DATA FOR THE TASK.
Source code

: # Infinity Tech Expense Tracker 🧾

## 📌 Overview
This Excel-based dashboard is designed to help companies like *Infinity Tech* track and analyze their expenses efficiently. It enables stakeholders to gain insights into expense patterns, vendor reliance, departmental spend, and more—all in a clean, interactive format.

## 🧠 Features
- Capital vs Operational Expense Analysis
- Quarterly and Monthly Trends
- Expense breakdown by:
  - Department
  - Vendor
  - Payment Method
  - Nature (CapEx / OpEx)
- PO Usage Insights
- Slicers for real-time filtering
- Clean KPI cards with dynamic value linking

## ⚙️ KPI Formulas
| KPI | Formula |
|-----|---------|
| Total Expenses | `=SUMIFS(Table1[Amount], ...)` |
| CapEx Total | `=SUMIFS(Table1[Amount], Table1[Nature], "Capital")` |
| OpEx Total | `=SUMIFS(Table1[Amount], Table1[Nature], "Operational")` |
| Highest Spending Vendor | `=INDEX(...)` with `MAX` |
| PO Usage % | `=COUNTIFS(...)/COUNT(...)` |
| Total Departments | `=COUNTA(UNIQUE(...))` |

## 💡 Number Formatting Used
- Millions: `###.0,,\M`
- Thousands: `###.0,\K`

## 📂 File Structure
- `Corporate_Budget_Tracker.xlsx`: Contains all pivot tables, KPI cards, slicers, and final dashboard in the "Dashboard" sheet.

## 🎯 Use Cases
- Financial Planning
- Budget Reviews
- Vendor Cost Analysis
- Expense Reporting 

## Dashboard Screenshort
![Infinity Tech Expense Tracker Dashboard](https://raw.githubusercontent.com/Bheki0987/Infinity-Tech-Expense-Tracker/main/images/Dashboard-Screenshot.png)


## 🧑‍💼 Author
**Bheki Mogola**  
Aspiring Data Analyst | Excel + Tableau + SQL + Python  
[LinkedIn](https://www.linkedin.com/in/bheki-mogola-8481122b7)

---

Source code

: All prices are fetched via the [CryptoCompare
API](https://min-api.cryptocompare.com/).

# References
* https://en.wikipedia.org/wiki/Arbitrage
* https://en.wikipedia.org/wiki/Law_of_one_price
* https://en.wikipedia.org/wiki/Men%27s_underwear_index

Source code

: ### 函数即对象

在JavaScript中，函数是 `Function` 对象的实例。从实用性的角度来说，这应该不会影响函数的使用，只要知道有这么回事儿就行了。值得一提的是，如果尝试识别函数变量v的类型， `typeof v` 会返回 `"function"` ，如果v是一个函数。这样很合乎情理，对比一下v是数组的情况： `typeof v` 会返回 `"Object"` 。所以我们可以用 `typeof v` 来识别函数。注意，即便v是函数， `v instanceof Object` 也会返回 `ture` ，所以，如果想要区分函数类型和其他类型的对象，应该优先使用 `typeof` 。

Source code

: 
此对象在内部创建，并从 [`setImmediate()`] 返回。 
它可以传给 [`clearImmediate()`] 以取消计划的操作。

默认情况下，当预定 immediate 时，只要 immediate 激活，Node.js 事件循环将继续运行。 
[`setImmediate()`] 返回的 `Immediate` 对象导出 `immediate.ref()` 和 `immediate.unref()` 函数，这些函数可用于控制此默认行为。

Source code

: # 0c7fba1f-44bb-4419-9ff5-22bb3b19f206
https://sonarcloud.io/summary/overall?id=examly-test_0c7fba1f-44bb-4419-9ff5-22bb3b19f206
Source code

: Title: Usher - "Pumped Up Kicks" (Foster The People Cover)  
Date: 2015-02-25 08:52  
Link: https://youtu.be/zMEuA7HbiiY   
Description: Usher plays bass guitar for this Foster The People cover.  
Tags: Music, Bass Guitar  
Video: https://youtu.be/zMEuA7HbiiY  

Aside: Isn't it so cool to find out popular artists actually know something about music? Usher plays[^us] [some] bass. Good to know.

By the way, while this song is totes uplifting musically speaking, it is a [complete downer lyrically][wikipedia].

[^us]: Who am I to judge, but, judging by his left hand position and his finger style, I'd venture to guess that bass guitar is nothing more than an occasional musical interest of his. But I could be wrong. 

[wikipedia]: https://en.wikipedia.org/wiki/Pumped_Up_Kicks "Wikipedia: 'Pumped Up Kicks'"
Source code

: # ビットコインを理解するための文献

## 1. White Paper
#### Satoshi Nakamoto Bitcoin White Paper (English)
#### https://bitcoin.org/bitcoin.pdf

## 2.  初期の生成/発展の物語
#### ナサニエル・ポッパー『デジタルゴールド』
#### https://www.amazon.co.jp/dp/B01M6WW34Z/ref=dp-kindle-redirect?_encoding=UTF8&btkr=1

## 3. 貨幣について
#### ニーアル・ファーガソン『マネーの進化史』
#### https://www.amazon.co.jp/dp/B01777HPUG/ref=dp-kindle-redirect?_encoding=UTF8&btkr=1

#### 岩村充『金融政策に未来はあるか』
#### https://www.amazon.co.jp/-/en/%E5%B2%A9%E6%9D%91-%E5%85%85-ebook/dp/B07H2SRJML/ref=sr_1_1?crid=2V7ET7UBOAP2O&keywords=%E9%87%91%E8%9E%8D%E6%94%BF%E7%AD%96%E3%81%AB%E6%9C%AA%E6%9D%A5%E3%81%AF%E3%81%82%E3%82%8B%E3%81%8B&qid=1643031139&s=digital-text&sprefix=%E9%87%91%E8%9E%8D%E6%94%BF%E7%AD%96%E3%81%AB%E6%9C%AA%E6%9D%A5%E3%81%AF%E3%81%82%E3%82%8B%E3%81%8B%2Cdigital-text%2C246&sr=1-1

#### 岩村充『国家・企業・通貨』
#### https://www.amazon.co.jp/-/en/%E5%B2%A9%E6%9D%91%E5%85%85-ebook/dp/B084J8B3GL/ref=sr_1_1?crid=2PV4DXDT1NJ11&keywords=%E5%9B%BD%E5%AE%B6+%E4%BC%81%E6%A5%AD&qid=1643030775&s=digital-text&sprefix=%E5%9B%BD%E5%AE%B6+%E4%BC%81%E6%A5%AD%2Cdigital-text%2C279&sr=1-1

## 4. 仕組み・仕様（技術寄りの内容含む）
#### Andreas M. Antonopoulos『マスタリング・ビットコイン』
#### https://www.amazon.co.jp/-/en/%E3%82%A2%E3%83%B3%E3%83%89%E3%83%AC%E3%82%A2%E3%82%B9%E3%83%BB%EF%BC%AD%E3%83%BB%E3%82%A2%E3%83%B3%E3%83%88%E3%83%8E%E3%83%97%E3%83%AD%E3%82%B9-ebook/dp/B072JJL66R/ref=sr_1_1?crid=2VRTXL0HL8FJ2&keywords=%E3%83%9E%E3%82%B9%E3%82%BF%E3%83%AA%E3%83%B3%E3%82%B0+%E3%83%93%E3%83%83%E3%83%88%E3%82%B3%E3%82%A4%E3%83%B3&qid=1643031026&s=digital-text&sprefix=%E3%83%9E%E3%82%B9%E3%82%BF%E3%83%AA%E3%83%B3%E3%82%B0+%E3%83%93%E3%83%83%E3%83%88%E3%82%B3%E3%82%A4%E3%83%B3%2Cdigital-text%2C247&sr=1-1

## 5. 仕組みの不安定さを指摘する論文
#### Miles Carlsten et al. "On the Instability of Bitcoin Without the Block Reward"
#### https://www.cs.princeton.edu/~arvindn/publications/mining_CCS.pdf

* * *

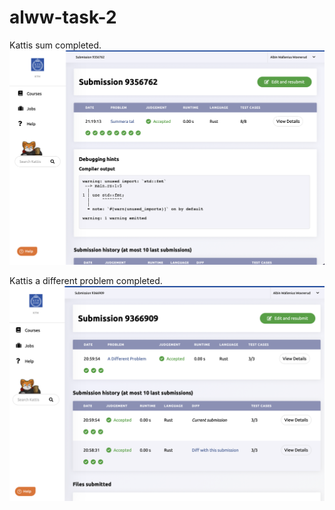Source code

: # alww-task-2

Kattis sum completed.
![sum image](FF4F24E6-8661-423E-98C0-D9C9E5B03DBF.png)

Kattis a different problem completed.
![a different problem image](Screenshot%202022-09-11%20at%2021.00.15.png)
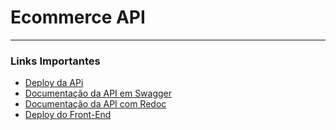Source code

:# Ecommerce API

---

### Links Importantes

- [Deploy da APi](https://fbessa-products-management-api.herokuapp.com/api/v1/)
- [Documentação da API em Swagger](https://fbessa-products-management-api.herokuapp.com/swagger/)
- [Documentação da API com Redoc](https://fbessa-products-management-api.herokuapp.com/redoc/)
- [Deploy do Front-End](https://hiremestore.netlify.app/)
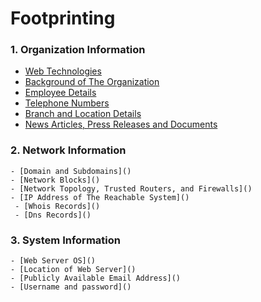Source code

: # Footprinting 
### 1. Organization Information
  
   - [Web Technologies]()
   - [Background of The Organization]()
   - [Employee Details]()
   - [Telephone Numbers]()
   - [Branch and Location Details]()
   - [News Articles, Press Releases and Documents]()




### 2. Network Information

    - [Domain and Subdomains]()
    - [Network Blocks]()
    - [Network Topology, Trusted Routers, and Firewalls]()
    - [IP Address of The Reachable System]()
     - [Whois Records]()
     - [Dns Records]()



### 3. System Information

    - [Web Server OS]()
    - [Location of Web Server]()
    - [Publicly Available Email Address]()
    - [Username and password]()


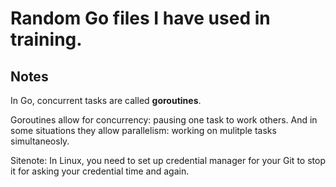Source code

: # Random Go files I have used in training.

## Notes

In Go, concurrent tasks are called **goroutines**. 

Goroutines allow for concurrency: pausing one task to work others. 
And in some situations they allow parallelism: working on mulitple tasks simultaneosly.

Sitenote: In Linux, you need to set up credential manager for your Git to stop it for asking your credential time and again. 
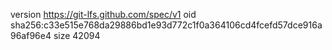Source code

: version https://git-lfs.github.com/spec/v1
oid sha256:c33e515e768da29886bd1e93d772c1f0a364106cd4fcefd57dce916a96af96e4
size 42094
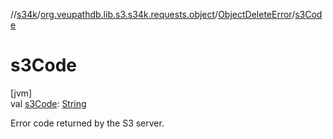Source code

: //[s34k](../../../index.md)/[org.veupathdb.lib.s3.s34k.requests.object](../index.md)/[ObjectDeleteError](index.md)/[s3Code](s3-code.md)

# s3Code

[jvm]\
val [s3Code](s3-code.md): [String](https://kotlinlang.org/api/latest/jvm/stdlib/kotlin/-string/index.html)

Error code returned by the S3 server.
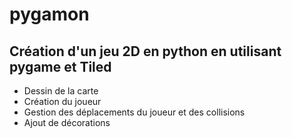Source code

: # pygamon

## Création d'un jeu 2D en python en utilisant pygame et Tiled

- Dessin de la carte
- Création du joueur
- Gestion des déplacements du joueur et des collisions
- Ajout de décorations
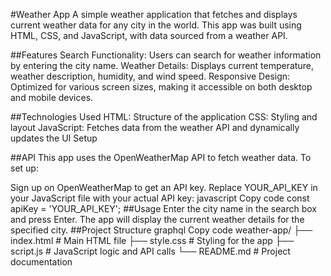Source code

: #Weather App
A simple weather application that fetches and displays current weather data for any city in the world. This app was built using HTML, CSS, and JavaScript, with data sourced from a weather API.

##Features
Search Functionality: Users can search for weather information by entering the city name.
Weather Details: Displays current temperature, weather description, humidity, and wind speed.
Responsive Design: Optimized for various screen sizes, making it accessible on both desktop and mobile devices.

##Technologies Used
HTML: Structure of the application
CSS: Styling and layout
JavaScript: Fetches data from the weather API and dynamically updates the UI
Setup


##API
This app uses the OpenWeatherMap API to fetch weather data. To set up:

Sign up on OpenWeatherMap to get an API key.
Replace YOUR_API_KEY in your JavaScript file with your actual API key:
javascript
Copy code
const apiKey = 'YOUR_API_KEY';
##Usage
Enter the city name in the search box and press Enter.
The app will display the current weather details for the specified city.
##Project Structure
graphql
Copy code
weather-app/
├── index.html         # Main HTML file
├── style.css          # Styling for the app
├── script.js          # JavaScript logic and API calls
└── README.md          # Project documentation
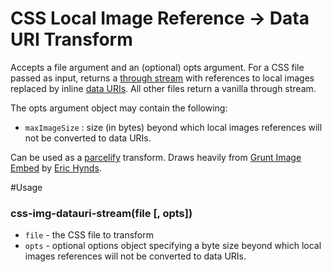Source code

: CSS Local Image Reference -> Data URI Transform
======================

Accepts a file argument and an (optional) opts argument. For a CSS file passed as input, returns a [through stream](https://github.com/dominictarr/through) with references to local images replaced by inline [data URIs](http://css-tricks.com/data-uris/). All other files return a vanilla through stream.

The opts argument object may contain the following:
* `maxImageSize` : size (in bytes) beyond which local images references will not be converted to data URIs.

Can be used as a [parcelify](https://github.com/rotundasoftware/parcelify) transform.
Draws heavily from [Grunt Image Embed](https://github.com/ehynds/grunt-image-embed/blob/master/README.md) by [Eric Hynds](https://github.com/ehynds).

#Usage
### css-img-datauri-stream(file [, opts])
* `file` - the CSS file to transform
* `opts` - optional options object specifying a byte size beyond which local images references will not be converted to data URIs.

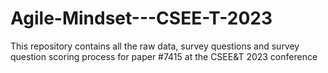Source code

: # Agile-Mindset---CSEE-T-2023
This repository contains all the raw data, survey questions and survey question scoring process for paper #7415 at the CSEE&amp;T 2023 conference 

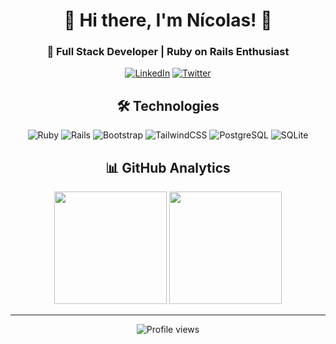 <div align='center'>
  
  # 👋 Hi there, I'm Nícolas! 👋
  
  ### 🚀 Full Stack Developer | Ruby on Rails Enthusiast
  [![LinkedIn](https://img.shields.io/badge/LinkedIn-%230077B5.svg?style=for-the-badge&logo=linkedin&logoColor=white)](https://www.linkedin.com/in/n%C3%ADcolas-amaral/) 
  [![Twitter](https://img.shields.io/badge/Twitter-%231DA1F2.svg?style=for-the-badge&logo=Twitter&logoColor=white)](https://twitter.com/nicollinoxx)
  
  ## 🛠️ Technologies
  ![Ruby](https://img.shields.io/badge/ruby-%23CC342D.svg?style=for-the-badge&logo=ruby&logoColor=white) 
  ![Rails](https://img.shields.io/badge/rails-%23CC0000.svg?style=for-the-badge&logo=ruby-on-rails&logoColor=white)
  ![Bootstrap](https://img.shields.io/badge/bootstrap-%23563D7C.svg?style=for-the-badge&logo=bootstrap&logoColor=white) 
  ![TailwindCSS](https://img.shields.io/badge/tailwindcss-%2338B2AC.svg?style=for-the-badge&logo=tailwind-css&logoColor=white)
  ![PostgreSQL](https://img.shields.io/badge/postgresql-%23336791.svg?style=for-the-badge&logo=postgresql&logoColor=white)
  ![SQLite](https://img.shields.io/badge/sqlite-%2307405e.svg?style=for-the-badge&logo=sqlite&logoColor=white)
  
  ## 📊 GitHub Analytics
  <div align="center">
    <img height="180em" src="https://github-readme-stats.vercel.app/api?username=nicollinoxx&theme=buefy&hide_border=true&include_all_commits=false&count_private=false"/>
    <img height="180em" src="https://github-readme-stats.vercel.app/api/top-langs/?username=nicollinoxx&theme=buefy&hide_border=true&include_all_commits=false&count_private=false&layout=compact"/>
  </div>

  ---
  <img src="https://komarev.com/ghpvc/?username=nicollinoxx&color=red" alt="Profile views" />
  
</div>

WHAT NEEDS TO BE DONE.
The answer should be only a number: the count of lines in the listing above that contain the word "keywords".

EXERCISE ANSWER.
3